Muchos creen que existe la posibilidad de ser un simple “creyente”, sin ser discípulo del Señor. Según Jesucristo tal posibilidad no existe. Su orden es hacer discípulos a todas las naciones. El “tren que va al cielo” no tiene boletos de 1º y de 2º clase sino de CLASE ÚNICA. Para subir uno debe hacerse discípulo de Jesucristo, de lo contrario no sube.
Según Jesucristo ¿Cuáles son las condiciones para ser su discípulo?
· Amar a Cristo más que a padre, madre, esposo, esposa, hijos, hermanos y que a la propia vida.

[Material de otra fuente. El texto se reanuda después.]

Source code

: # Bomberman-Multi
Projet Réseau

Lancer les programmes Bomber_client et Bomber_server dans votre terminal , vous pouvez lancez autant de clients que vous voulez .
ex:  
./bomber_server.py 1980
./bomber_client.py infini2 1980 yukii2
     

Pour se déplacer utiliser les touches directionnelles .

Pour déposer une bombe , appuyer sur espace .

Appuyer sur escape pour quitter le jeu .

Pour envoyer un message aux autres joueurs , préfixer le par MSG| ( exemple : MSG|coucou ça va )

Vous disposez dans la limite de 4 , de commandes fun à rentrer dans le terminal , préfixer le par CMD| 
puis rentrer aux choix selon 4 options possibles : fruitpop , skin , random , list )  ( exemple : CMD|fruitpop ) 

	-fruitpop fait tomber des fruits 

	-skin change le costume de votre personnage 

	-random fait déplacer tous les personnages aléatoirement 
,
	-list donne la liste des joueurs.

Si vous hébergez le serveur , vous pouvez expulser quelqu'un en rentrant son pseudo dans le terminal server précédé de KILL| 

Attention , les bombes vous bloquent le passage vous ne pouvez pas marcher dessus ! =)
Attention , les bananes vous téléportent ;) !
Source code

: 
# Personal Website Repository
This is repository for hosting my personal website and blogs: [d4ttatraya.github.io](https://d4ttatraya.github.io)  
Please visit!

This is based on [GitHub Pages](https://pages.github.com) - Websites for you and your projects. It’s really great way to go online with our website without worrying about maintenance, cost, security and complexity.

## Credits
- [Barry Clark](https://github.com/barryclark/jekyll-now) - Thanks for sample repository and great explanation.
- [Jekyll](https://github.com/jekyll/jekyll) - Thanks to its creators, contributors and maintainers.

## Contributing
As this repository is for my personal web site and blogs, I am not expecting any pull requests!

Mateo 10.37; Lucas 14.26
· Negarse a uno mismo, tomar la cruz y seguir a Jesús. Mateo 10.38-39; Marcos 8.34-35; Lucas 14.27
· Renunciar a todo lo que uno posee. Lucas 14.33
· Sujetarse al yugo de Cristo. Mateo 11.29
· Permanecer en sus palabras. Juan 8.31
En cierta ocasión, al predicarle el evangelio del reino a un joven, éste me dijo: ¡Oh, Jesucristo pide mucho! Yo le respondí: “No, no pide mucho, pide “TODO”. DIMENSIÓN PRESENTE Y FUTURA DEL REINO.La dimensión presente es la extensión del reino de Dios. El gobierno moral de Dios se extiende en la medida que hombres y mujeres reconocen a Cristo como autoridad sobre sus vidas.
La dimensión futura es la consumación del reino, que ocurrirá cuando el Rey en persona vuelva.
En las Escrituras hay muchos textos que se refieren a la dimensión presente del reino. Marcos 1.14-15; Lucas 12.31; Lucas 16.16; 17.20-21; Romanos 14.17; Colosenses 1.13; Hebreos 12.28; etc. Y otros que se refieren a la dimensión futura. Mateo 25.34; Marcos 9.47; Gálatas 5.21; Efesios 5.5; 2 º Pedro 1.11; etc.
También hay pasajes que incluyen ambas dimensiones.
En nuestro contexto tradicional hemos enfocado mayormente, la dimensión futura del reino, enredándonos en complejas discusiones escatológicas. Pero lo grave es que hemos perdido de vista la dimensión presente del reino de Dios.
Como resultado, hemos predicado:
un evangelio sin reino, una conversión sin compromiso, un perdón sin arrepentimiento, una fe sin obediencia, una salvación sin sujeción, bendiciones sin demandas, y un cristianismo sin cruz.
Hemos mal interpretado la gracia, considerándola como la permisión de un Dios bueno para no ser tan santos.
Es evidente que necesitamos recuperar la dimensión presente del reino de Dios.
Pablo, en Colosenses 1.13, enseña que la verdadera conversión es ser liberados de la potestad de las tinieblas y trasladados al reino de Jesucristo.